I walked up to the garden, hoping to start a conversation and perhaps arrange Chinese lessons, but when the women saw me approaching, most of them dropped what they were doing and darted into the factory. Two of them stayed behind, casting scowls down into the dark earth. Feeling awkward, I tried out a greeting in Chinese.
“Hello. My name Tim. I American.”
“Ni shur meiguoren ma?,” said the older of the two women, who looked to be in her mid twenties. “You’re an American?”
“I American!” I replied, smiling broadly, struggling to remember another sentence in Chinese.
“I Chinese student! I want Chinese teacher! You Chinese teacher?”
“I have to go now,” she said in strange-sounding Japanese. “And I’m not going to be here for long. Goodbye.”
And with that she and her friend turned around and hurried inside, leaving me alone with the vast rows of flourishing vegetables, feeling unfairly rejected.
As the party for the international affairs division wound to a close, I resolved to make another effort to penetrate the world of the Chinese women at work in the factory, to learn about how they came to Hokkaido and what their lives entail. After all, as the only foreigners in town, we have a lot in common.
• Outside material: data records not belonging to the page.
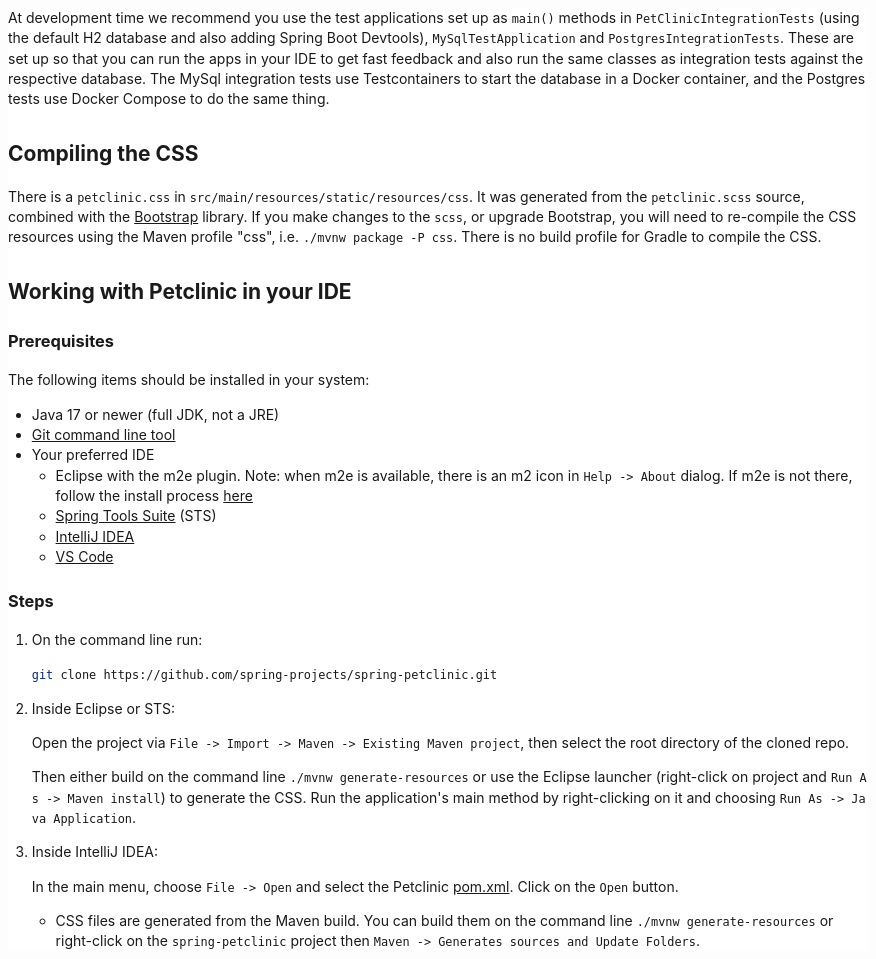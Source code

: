 At development time we recommend you use the test applications set up as `main()` methods in `PetClinicIntegrationTests` (using the default H2 database and also adding Spring Boot Devtools), `MySqlTestApplication` and `PostgresIntegrationTests`. These are set up so that you can run the apps in your IDE to get fast feedback and also run the same classes as integration tests against the respective database. The MySql integration tests use Testcontainers to start the database in a Docker container, and the Postgres tests use Docker Compose to do the same thing.

## Compiling the CSS

There is a `petclinic.css` in `src/main/resources/static/resources/css`. It was generated from the `petclinic.scss` source, combined with the [Bootstrap](https://getbootstrap.com/) library. If you make changes to the `scss`, or upgrade Bootstrap, you will need to re-compile the CSS resources using the Maven profile "css", i.e. `./mvnw package -P css`. There is no build profile for Gradle to compile the CSS.

## Working with Petclinic in your IDE

### Prerequisites

The following items should be installed in your system:

- Java 17 or newer (full JDK, not a JRE)
- [Git command line tool](https://help.github.com/articles/set-up-git)
- Your preferred IDE
  - Eclipse with the m2e plugin. Note: when m2e is available, there is an m2 icon in `Help -> About` dialog. If m2e is
  not there, follow the install process [here](https://www.eclipse.org/m2e/)
  - [Spring Tools Suite](https://spring.io/tools) (STS)
  - [IntelliJ IDEA](https://www.jetbrains.com/idea/)
  - [VS Code](https://code.visualstudio.com)

### Steps

1. On the command line run:

    ```bash
    git clone https://github.com/spring-projects/spring-petclinic.git
    ```

1. Inside Eclipse or STS:

    Open the project via `File -> Import -> Maven -> Existing Maven project`, then select the root directory of the cloned repo.

    Then either build on the command line `./mvnw generate-resources` or use the Eclipse launcher (right-click on project and `Run As -> Maven install`) to generate the CSS. Run the application's main method by right-clicking on it and choosing `Run As -> Java Application`.

1. Inside IntelliJ IDEA:

    In the main menu, choose `File -> Open` and select the Petclinic [pom.xml](pom.xml). Click on the `Open` button.

    - CSS files are generated from the Maven build. You can build them on the command line `./mvnw generate-resources` or right-click on the `spring-petclinic` project then `Maven -> Generates sources and Update Folders`.
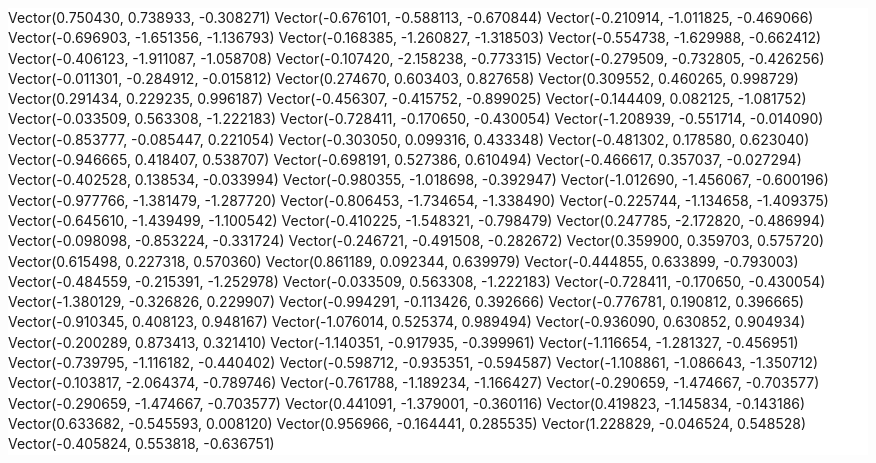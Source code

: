 Vector(0.750430, 0.738933, -0.308271)
Vector(-0.676101, -0.588113, -0.670844)
Vector(-0.210914, -1.011825, -0.469066)
Vector(-0.696903, -1.651356, -1.136793)
Vector(-0.168385, -1.260827, -1.318503)
Vector(-0.554738, -1.629988, -0.662412)
Vector(-0.406123, -1.911087, -1.058708)
Vector(-0.107420, -2.158238, -0.773315)
Vector(-0.279509, -0.732805, -0.426256)
Vector(-0.011301, -0.284912, -0.015812)
Vector(0.274670, 0.603403, 0.827658)
Vector(0.309552, 0.460265, 0.998729)
Vector(0.291434, 0.229235, 0.996187)
Vector(-0.456307, -0.415752, -0.899025)
Vector(-0.144409, 0.082125, -1.081752)
Vector(-0.033509, 0.563308, -1.222183)
Vector(-0.728411, -0.170650, -0.430054)
Vector(-1.208939, -0.551714, -0.014090)
Vector(-0.853777, -0.085447, 0.221054)
Vector(-0.303050, 0.099316, 0.433348)
Vector(-0.481302, 0.178580, 0.623040)
Vector(-0.946665, 0.418407, 0.538707)
Vector(-0.698191, 0.527386, 0.610494)
Vector(-0.466617, 0.357037, -0.027294)
Vector(-0.402528, 0.138534, -0.033994)
Vector(-0.980355, -1.018698, -0.392947)
Vector(-1.012690, -1.456067, -0.600196)
Vector(-0.977766, -1.381479, -1.287720)
Vector(-0.806453, -1.734654, -1.338490)
Vector(-0.225744, -1.134658, -1.409375)
Vector(-0.645610, -1.439499, -1.100542)
Vector(-0.410225, -1.548321, -0.798479)
Vector(0.247785, -2.172820, -0.486994)
Vector(-0.098098, -0.853224, -0.331724)
Vector(-0.246721, -0.491508, -0.282672)
Vector(0.359900, 0.359703, 0.575720)
Vector(0.615498, 0.227318, 0.570360)
Vector(0.861189, 0.092344, 0.639979)
Vector(-0.444855, 0.633899, -0.793003)
Vector(-0.484559, -0.215391, -1.252978)
Vector(-0.033509, 0.563308, -1.222183)
Vector(-0.728411, -0.170650, -0.430054)
Vector(-1.380129, -0.326826, 0.229907)
Vector(-0.994291, -0.113426, 0.392666)
Vector(-0.776781, 0.190812, 0.396665)
Vector(-0.910345, 0.408123, 0.948167)
Vector(-1.076014, 0.525374, 0.989494)
Vector(-0.936090, 0.630852, 0.904934)
Vector(-0.200289, 0.873413, 0.321410)
Vector(-1.140351, -0.917935, -0.399961)
Vector(-1.116654, -1.281327, -0.456951)
Vector(-0.739795, -1.116182, -0.440402)
Vector(-0.598712, -0.935351, -0.594587)
Vector(-1.108861, -1.086643, -1.350712)
Vector(-0.103817, -2.064374, -0.789746)
Vector(-0.761788, -1.189234, -1.166427)
Vector(-0.290659, -1.474667, -0.703577)
Vector(-0.290659, -1.474667, -0.703577)
Vector(0.441091, -1.379001, -0.360116)
Vector(0.419823, -1.145834, -0.143186)
Vector(0.633682, -0.545593, 0.008120)
Vector(0.956966, -0.164441, 0.285535)
Vector(1.228829, -0.046524, 0.548528)
Vector(-0.405824, 0.553818, -0.636751)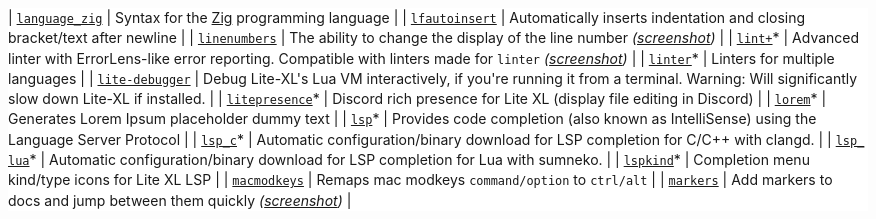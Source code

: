 | [`language_zig`](plugins/language_zig.lua?raw=1)                                                               | Syntax for the [Zig](https://ziglang.org/) programming language                                                                                                                                                                                                                                  |
| [`lfautoinsert`](plugins/lfautoinsert.lua?raw=1)                                                               | Automatically inserts indentation and closing bracket/text after newline                                                                                                                                                                                                                         |
| [`linenumbers`](plugins/linenumbers.lua?raw=1)                                                                 | The ability to change the display of the line number *([screenshot](https://user-images.githubusercontent.com/5556081/129493788-6a4cbd7a-9074-4133-bab7-110ed55f18f7.png))*                                                                                                                      |
| [`lint+`](https://github.com/liquid600pgm/lintplus)\*                                                          | Advanced linter with ErrorLens-like error reporting. Compatible with linters made for `linter` *([screenshot](https://raw.githubusercontent.com/liquid600pgm/lintplus/master/screenshots/1.png))*                                                                                                |
| [`linter`](https://github.com/drmargarido/linters)\*                                                           | Linters for multiple languages                                                                                                                                                                                                                                                                   |
| [`lite-debugger`](plugins/lite-debugger.lua?raw=1)                                                             | Debug Lite-XL's Lua VM interactively, if you're running it from a terminal. Warning: Will significantly slow down Lite-XL if installed.                                                                                                                                                          |
| [`litepresence`](https://github.com/TorchedSammy/Litepresence)\*                                               | Discord rich presence for Lite XL (display file editing in Discord)                                                                                                                                                                                                                              |
| [`lorem`](https://github.com/sheetcoder/lorem)\*                                                               | Generates Lorem Ipsum placeholder dummy text                                                                                                                                                                                                                                                     |
| [`lsp`](https://github.com/lite-xl/lite-xl-lsp)\*                                                              | Provides code completion (also known as IntelliSense) using the Language Server Protocol                                                                                                                                                                                                         |
| [`lsp_c`](https://github.com/adamharrison/lite-xl-lsp-servers)\*                                               | Automatic configuration/binary download for LSP completion for C/C++ with clangd.                                                                                                                                                                                                                |
| [`lsp_lua`](https://github.com/adamharrison/lite-xl-lsp-servers)\*                                             | Automatic configuration/binary download for LSP completion for Lua with sumneko.                                                                                                                                                                                                                 |
| [`lspkind`](https://github.com/TorchedSammy/lite-xl-lspkind)\*                                                 | Completion menu kind/type icons for Lite XL LSP                                                                                                                                                                                                                                                  |
| [`macmodkeys`](plugins/macmodkeys.lua?raw=1)                                                                   | Remaps mac modkeys `command/option` to `ctrl/alt`                                                                                                                                                                                                                                                |
| [`markers`](plugins/markers.lua?raw=1)                                                                         | Add markers to docs and jump between them quickly *([screenshot](https://user-images.githubusercontent.com/3920290/82252149-5faaa200-9946-11ea-9199-bea2efb7ee23.png))*                                                                                                                          |
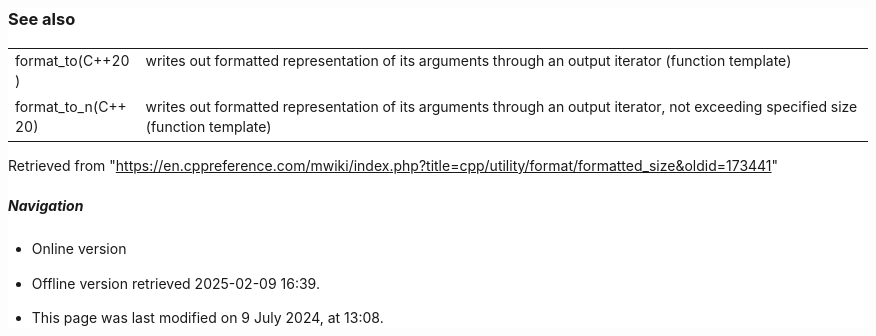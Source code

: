 ### See also

|  |  |
| --- | --- |
| format_to(C++20) | writes out formatted representation of its arguments through an output iterator   (function template) |
| format_to_n(C++20) | writes out formatted representation of its arguments through an output iterator, not exceeding specified size   (function template) |

Retrieved from "<https://en.cppreference.com/mwiki/index.php?title=cpp/utility/format/formatted_size&oldid=173441>"

##### Navigation

- Online version
- Offline version retrieved 2025-02-09 16:39.

- This page was last modified on 9 July 2024, at 13:08.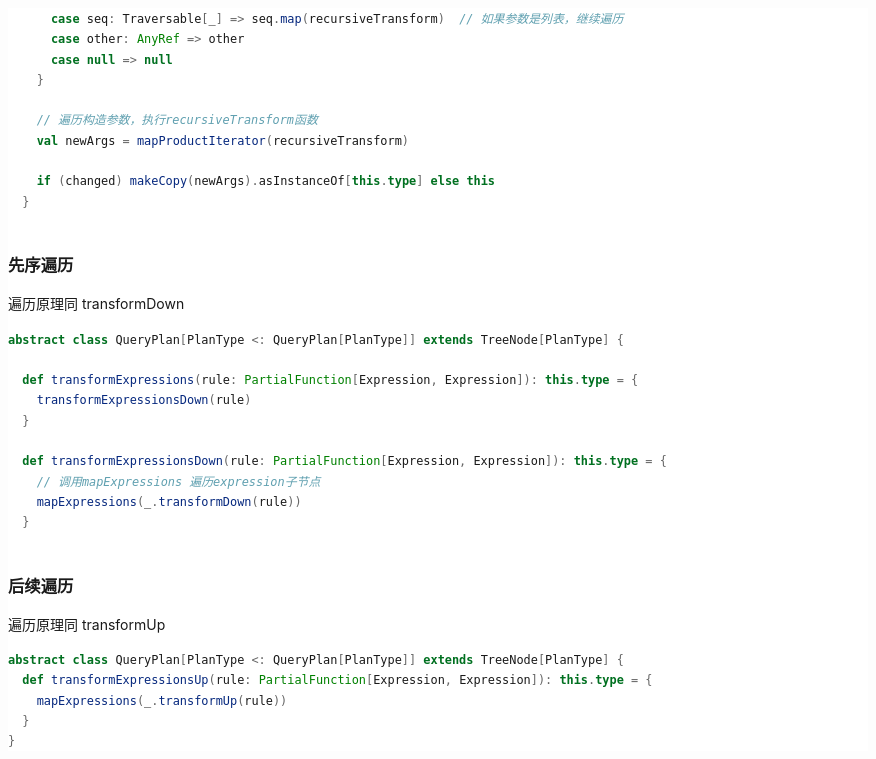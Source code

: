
 ```scala
      case seq: Traversable[_] => seq.map(recursiveTransform)  // 如果参数是列表，继续遍历
      case other: AnyRef => other
      case null => null
    }
      
    // 遍历构造参数，执行recursiveTransform函数
    val newArgs = mapProductIterator(recursiveTransform)

    if (changed) makeCopy(newArgs).asInstanceOf[this.type] else this
  }
    
```



### 先序遍历

遍历原理同 transformDown

```scala
abstract class QueryPlan[PlanType <: QueryPlan[PlanType]] extends TreeNode[PlanType] {
    
  def transformExpressions(rule: PartialFunction[Expression, Expression]): this.type = {
    transformExpressionsDown(rule)
  }

  def transformExpressionsDown(rule: PartialFunction[Expression, Expression]): this.type = {
    // 调用mapExpressions 遍历expression子节点
    mapExpressions(_.transformDown(rule))
  }
    
```



### 后续遍历

遍历原理同 transformUp

```scala
abstract class QueryPlan[PlanType <: QueryPlan[PlanType]] extends TreeNode[PlanType] {
  def transformExpressionsUp(rule: PartialFunction[Expression, Expression]): this.type = {
    mapExpressions(_.transformUp(rule))
  }
}
```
I’m writing at the Board of Education, where I usually spend my Tuesdays, and after finishing this paragraph I’m going to tell my supervisor that I want to take Chinese lessons and ask him how to contact the Chinese women living down the road. If that doesn’t work, I’ll try something else. Stay tuned.
2 Comments:
Are you sure they are legitimate (100% legal) workers? If not, you may be causing them problems by contacting the authorities.
That's a good point, jh, something I've been thinking about. Utashinai is a small town, and the local authorities are totally aware of the factory already. I found out about it through my supervisor at the Board of Education, who pointed it out one day when we drove past. That said, I doubt the workers are completely legal, and highly doubt that they recieve pay and benefits considered minimal under Japanese labor law (something I know practically nothing about.)
It's a certainly a delicate situation, but I don't think poking around locally will create serious problems for the workers. I'd feel awful if it does.